__HOW TO COMPLETE THIS TASK__:
Search string "nonumber": state how many lines in the material below contain it, and nothing else.

__DATASET RECORDS__:
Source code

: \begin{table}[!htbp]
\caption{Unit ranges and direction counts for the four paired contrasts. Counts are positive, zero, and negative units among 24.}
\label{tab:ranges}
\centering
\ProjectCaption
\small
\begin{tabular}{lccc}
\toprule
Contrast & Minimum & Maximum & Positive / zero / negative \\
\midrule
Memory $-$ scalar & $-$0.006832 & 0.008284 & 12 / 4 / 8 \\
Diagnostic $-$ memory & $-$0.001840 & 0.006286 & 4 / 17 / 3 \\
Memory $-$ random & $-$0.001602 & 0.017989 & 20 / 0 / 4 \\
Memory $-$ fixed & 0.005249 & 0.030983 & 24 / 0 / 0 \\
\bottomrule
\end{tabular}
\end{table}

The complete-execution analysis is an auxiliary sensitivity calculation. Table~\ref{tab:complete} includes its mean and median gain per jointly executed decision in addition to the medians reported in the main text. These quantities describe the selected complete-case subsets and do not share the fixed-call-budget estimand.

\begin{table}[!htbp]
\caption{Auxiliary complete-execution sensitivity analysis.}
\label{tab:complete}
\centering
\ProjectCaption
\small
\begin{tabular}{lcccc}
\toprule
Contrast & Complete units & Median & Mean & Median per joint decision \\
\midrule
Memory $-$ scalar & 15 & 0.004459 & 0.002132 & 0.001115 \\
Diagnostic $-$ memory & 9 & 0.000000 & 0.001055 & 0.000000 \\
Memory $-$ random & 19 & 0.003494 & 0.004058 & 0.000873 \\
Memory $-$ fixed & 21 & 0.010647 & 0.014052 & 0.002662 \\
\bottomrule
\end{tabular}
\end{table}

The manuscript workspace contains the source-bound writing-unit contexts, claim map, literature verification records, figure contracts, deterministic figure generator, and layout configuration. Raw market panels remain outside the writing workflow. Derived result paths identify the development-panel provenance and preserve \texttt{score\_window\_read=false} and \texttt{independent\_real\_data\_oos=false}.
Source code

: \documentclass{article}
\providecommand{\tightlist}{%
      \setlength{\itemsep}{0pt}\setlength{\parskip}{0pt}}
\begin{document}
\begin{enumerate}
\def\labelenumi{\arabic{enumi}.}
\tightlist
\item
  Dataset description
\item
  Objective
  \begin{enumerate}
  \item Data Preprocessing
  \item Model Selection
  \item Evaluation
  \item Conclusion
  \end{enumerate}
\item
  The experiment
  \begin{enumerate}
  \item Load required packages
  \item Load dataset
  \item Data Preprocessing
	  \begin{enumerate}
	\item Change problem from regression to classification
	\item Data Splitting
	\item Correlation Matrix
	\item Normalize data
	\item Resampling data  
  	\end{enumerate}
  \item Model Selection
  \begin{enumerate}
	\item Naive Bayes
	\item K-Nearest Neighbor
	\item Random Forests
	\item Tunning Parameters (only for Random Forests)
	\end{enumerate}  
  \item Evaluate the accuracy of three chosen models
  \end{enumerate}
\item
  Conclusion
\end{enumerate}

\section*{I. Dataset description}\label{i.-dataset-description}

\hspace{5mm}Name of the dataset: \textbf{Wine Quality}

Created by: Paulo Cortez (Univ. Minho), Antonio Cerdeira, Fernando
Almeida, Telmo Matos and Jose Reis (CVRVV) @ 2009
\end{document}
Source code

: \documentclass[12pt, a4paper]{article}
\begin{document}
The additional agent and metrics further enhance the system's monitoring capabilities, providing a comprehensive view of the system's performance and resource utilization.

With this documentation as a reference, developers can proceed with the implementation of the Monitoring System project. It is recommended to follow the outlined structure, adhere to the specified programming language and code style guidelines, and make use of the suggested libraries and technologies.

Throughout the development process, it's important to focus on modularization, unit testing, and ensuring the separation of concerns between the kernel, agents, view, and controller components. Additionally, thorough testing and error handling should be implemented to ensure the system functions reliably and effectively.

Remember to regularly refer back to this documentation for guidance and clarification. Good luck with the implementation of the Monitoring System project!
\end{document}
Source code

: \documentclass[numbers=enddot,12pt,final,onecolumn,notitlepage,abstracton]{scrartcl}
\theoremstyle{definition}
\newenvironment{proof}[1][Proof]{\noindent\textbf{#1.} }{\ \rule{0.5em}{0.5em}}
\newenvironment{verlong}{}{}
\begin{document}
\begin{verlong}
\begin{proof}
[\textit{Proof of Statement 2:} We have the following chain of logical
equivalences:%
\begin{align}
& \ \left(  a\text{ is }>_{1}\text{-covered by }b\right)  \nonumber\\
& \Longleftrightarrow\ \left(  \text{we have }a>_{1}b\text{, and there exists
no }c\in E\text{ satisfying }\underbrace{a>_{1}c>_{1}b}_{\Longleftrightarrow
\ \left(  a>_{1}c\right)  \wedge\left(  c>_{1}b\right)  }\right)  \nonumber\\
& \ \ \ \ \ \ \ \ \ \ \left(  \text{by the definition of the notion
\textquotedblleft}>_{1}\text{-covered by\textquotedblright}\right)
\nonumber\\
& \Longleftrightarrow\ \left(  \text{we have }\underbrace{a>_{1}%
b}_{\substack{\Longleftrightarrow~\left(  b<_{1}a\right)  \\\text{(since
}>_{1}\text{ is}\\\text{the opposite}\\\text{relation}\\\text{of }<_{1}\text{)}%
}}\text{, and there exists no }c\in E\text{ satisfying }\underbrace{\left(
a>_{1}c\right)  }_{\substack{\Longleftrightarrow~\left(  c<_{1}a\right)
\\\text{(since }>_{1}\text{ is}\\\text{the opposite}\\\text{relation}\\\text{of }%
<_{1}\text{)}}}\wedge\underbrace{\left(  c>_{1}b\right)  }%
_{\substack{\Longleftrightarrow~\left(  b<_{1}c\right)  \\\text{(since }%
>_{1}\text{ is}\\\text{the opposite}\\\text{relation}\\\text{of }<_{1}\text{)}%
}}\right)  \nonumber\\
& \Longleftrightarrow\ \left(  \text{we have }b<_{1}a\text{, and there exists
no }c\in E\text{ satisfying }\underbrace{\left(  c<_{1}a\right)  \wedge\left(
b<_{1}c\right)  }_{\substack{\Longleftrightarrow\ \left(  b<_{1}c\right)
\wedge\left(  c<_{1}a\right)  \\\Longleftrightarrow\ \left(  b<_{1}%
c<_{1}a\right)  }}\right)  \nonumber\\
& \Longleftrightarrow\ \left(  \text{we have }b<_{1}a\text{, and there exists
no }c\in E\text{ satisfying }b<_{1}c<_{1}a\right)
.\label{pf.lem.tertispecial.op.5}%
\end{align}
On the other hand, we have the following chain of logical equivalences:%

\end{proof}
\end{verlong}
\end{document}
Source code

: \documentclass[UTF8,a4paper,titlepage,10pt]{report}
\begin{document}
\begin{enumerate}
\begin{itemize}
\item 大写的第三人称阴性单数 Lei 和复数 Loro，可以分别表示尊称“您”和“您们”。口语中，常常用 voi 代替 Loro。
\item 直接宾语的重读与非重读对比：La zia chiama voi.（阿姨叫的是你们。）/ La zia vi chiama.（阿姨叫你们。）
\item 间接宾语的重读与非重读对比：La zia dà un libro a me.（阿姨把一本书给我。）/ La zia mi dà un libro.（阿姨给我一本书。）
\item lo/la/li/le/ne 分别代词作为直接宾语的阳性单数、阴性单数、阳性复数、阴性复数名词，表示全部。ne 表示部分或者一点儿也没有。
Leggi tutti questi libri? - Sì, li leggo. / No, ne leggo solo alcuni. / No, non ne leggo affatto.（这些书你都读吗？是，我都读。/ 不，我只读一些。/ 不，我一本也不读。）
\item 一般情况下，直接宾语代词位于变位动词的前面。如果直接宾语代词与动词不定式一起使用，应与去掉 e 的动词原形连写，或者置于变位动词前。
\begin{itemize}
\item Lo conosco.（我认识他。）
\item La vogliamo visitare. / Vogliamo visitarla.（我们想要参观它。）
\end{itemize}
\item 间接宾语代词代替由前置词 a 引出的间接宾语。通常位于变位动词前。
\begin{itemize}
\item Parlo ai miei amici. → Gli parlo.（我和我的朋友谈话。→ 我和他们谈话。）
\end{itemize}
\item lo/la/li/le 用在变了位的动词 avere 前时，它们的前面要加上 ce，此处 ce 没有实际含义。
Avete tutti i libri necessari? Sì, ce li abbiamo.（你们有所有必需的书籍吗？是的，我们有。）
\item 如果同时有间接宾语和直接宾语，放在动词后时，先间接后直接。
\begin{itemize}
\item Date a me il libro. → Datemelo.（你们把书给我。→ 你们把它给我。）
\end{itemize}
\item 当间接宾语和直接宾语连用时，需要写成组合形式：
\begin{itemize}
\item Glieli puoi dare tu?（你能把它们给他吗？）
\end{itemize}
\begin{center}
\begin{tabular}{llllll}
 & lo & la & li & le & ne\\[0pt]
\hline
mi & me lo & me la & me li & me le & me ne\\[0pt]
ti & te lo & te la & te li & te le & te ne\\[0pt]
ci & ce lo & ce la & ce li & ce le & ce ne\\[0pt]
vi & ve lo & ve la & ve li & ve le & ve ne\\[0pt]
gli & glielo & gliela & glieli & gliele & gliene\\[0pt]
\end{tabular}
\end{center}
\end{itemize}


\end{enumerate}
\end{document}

__OUTPUT__:
5